[Stored data entries]

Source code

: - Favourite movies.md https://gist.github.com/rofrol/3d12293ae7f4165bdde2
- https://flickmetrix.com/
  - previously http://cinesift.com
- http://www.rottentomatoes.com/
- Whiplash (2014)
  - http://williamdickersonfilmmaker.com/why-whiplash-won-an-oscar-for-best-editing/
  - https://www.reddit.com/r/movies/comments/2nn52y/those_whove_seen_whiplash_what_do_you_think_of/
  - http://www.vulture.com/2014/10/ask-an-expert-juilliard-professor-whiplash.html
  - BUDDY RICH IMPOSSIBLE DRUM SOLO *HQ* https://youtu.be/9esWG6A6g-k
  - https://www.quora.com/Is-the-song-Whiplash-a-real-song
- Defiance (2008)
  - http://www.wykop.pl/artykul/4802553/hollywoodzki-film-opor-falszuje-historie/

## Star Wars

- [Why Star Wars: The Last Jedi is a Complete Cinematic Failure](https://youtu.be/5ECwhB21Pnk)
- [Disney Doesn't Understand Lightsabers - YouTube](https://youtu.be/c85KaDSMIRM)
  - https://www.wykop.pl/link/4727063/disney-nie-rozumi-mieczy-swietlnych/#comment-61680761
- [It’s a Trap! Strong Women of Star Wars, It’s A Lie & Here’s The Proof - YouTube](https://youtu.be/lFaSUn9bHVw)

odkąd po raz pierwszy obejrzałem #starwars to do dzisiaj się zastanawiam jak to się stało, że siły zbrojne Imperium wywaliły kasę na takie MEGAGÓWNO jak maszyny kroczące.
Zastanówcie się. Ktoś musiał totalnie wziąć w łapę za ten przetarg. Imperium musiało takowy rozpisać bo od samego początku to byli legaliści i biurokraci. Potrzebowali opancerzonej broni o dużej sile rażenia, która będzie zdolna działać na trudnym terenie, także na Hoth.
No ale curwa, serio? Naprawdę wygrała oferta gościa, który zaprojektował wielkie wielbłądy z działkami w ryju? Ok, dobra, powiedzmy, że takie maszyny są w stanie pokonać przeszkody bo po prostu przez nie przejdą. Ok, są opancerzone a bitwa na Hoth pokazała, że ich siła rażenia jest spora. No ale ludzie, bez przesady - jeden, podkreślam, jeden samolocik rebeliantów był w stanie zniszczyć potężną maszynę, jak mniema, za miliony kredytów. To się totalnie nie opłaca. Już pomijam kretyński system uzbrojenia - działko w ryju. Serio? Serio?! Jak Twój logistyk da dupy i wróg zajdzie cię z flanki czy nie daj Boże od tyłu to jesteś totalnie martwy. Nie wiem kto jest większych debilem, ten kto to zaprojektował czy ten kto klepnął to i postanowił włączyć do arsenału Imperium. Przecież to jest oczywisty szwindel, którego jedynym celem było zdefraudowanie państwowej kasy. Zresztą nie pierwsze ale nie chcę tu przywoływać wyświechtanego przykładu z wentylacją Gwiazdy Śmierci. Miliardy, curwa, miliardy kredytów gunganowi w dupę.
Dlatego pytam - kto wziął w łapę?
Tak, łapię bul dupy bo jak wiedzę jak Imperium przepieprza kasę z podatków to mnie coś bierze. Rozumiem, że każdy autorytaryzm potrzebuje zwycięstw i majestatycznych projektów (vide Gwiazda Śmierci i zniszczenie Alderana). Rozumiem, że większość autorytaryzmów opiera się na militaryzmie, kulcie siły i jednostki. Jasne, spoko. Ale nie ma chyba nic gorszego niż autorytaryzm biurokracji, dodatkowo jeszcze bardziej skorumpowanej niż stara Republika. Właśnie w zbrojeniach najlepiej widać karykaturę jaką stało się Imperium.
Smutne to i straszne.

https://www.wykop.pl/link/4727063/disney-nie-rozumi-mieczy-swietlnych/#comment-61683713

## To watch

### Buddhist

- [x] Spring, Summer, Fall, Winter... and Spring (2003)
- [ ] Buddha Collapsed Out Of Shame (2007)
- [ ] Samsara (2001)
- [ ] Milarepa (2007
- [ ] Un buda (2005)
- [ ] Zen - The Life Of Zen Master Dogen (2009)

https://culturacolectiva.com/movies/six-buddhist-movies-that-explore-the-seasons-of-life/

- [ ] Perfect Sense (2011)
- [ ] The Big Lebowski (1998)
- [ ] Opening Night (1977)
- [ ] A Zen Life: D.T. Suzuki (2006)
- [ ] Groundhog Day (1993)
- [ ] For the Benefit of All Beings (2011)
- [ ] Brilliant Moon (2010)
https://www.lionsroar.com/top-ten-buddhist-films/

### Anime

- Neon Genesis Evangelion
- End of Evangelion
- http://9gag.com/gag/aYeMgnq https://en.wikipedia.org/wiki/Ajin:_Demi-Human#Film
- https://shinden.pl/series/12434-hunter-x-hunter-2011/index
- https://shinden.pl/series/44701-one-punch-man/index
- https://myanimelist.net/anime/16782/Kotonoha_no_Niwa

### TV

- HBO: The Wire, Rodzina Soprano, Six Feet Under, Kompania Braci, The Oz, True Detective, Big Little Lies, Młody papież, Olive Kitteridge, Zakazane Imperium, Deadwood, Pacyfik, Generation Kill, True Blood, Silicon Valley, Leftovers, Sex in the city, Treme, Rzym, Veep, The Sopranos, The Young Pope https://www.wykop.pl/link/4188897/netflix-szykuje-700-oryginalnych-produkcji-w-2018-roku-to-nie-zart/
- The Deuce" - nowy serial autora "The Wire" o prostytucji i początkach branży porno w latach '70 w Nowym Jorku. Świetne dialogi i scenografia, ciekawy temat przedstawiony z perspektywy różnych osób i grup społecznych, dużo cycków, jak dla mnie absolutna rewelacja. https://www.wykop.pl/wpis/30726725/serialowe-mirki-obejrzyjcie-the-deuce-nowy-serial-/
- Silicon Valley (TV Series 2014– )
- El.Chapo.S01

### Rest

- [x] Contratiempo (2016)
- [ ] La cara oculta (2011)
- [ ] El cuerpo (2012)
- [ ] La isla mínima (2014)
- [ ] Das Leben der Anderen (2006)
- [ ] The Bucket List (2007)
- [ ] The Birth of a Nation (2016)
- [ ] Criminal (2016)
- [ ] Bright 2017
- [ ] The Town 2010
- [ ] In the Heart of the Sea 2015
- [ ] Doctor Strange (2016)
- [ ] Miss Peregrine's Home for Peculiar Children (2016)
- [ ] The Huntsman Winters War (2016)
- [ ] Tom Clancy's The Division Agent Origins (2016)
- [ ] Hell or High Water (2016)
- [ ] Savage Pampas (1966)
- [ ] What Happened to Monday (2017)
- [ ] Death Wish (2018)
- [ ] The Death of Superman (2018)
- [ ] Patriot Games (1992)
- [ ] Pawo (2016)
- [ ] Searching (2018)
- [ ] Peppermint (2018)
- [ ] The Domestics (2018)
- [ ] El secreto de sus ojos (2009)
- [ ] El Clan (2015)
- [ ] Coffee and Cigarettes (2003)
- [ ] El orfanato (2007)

PROBLEM TO WORK ON:
Retype the entries shown above. Keep every word exactly as it is.

TASK ANSWER:
Source code

: - Favourite movies.md https://gist.github.com/rofrol/3d12293ae7f4165bdde2
- https://flickmetrix.com/
  - previously http://cinesift.com
- http://www.rottentomatoes.com/
- Whiplash (2014)
  - http://williamdickersonfilmmaker.com/why-whiplash-won-an-oscar-for-best-editing/
  - https://www.reddit.com/r/movies/comments/2nn52y/those_whove_seen_whiplash_what_do_you_think_of/
  - http://www.vulture.com/2014/10/ask-an-expert-juilliard-professor-whiplash.html
  - BUDDY RICH IMPOSSIBLE DRUM SOLO *HQ* https://youtu.be/9esWG6A6g-k
  - https://www.quora.com/Is-the-song-Whiplash-a-real-song
- Defiance (2008)
  - http://www.wykop.pl/artykul/4802553/hollywoodzki-film-opor-falszuje-historie/

## Star Wars

- [Why Star Wars: The Last Jedi is a Complete Cinematic Failure](https://youtu.be/5ECwhB21Pnk)
- [Disney Doesn't Understand Lightsabers - YouTube](https://youtu.be/c85KaDSMIRM)
  - https://www.wykop.pl/link/4727063/disney-nie-rozumi-mieczy-swietlnych/#comment-61680761
- [It’s a Trap! Strong Women of Star Wars, It’s A Lie & Here’s The Proof - YouTube](https://youtu.be/lFaSUn9bHVw)

odkąd po raz pierwszy obejrzałem #starwars to do dzisiaj się zastanawiam jak to się stało, że siły zbrojne Imperium wywaliły kasę na takie MEGAGÓWNO jak maszyny kroczące.
Zastanówcie się. Ktoś musiał totalnie wziąć w łapę za ten przetarg. Imperium musiało takowy rozpisać bo od samego początku to byli legaliści i biurokraci. Potrzebowali opancerzonej broni o dużej sile rażenia, która będzie zdolna działać na trudnym terenie, także na Hoth.
No ale curwa, serio? Naprawdę wygrała oferta gościa, który zaprojektował wielkie wielbłądy z działkami w ryju? Ok, dobra, powiedzmy, że takie maszyny są w stanie pokonać przeszkody bo po prostu przez nie przejdą. Ok, są opancerzone a bitwa na Hoth pokazała, że ich siła rażenia jest spora. No ale ludzie, bez przesady - jeden, podkreślam, jeden samolocik rebeliantów był w stanie zniszczyć potężną maszynę, jak mniema, za miliony kredytów. To się totalnie nie opłaca. Już pomijam kretyński system uzbrojenia - działko w ryju. Serio? Serio?! Jak Twój logistyk da dupy i wróg zajdzie cię z flanki czy nie daj Boże od tyłu to jesteś totalnie martwy. Nie wiem kto jest większych debilem, ten kto to zaprojektował czy ten kto klepnął to i postanowił włączyć do arsenału Imperium. Przecież to jest oczywisty szwindel, którego jedynym celem było zdefraudowanie państwowej kasy. Zresztą nie pierwsze ale nie chcę tu przywoływać wyświechtanego przykładu z wentylacją Gwiazdy Śmierci. Miliardy, curwa, miliardy kredytów gunganowi w dupę.
Dlatego pytam - kto wziął w łapę?
Tak, łapię bul dupy bo jak wiedzę jak Imperium przepieprza kasę z podatków to mnie coś bierze. Rozumiem, że każdy autorytaryzm potrzebuje zwycięstw i majestatycznych projektów (vide Gwiazda Śmierci i zniszczenie Alderana). Rozumiem, że większość autorytaryzmów opiera się na militaryzmie, kulcie siły i jednostki. Jasne, spoko. Ale nie ma chyba nic gorszego niż autorytaryzm biurokracji, dodatkowo jeszcze bardziej skorumpowanej niż stara Republika. Właśnie w zbrojeniach najlepiej widać karykaturę jaką stało się Imperium.
Smutne to i straszne.

https://www.wykop.pl/link/4727063/disney-nie-rozumi-mieczy-swietlnych/#comment-61683713

## To watch

### Buddhist

- [x] Spring, Summer, Fall, Winter... and Spring (2003)
- [ ] Buddha Collapsed Out Of Shame (2007)
- [ ] Samsara (2001)
- [ ] Milarepa (2007
- [ ] Un buda (2005)
- [ ] Zen - The Life Of Zen Master Dogen (2009)

https://culturacolectiva.com/movies/six-buddhist-movies-that-explore-the-seasons-of-life/

- [ ] Perfect Sense (2011)
- [ ] The Big Lebowski (1998)
- [ ] Opening Night (1977)
- [ ] A Zen Life: D.T. Suzuki (2006)
- [ ] Groundhog Day (1993)
- [ ] For the Benefit of All Beings (2011)
- [ ] Brilliant Moon (2010)
https://www.lionsroar.com/top-ten-buddhist-films/

### Anime

- Neon Genesis Evangelion
- End of Evangelion
- http://9gag.com/gag/aYeMgnq https://en.wikipedia.org/wiki/Ajin:_Demi-Human#Film
- https://shinden.pl/series/12434-hunter-x-hunter-2011/index
- https://shinden.pl/series/44701-one-punch-man/index
- https://myanimelist.net/anime/16782/Kotonoha_no_Niwa

### TV

- HBO: The Wire, Rodzina Soprano, Six Feet Under, Kompania Braci, The Oz, True Detective, Big Little Lies, Młody papież, Olive Kitteridge, Zakazane Imperium, Deadwood, Pacyfik, Generation Kill, True Blood, Silicon Valley, Leftovers, Sex in the city, Treme, Rzym, Veep, The Sopranos, The Young Pope https://www.wykop.pl/link/4188897/netflix-szykuje-700-oryginalnych-produkcji-w-2018-roku-to-nie-zart/
- The Deuce" - nowy serial autora "The Wire" o prostytucji i początkach branży porno w latach '70 w Nowym Jorku. Świetne dialogi i scenografia, ciekawy temat przedstawiony z perspektywy różnych osób i grup społecznych, dużo cycków, jak dla mnie absolutna rewelacja. https://www.wykop.pl/wpis/30726725/serialowe-mirki-obejrzyjcie-the-deuce-nowy-serial-/
- Silicon Valley (TV Series 2014– )
- El.Chapo.S01

### Rest

- [x] Contratiempo (2016)
- [ ] La cara oculta (2011)
- [ ] El cuerpo (2012)
- [ ] La isla mínima (2014)
- [ ] Das Leben der Anderen (2006)
- [ ] The Bucket List (2007)
- [ ] The Birth of a Nation (2016)
- [ ] Criminal (2016)
- [ ] Bright 2017
- [ ] The Town 2010
- [ ] In the Heart of the Sea 2015
- [ ] Doctor Strange (2016)
- [ ] Miss Peregrine's Home for Peculiar Children (2016)
- [ ] The Huntsman Winters War (2016)
- [ ] Tom Clancy's The Division Agent Origins (2016)
- [ ] Hell or High Water (2016)
- [ ] Savage Pampas (1966)
- [ ] What Happened to Monday (2017)
- [ ] Death Wish (2018)
- [ ] The Death of Superman (2018)
- [ ] Patriot Games (1992)
- [ ] Pawo (2016)
- [ ] Searching (2018)
- [ ] Peppermint (2018)
- [ ] The Domestics (2018)
- [ ] El secreto de sus ojos (2009)
- [ ] El Clan (2015)
- [ ] Coffee and Cigarettes (2003)
- [ ] El orfanato (2007)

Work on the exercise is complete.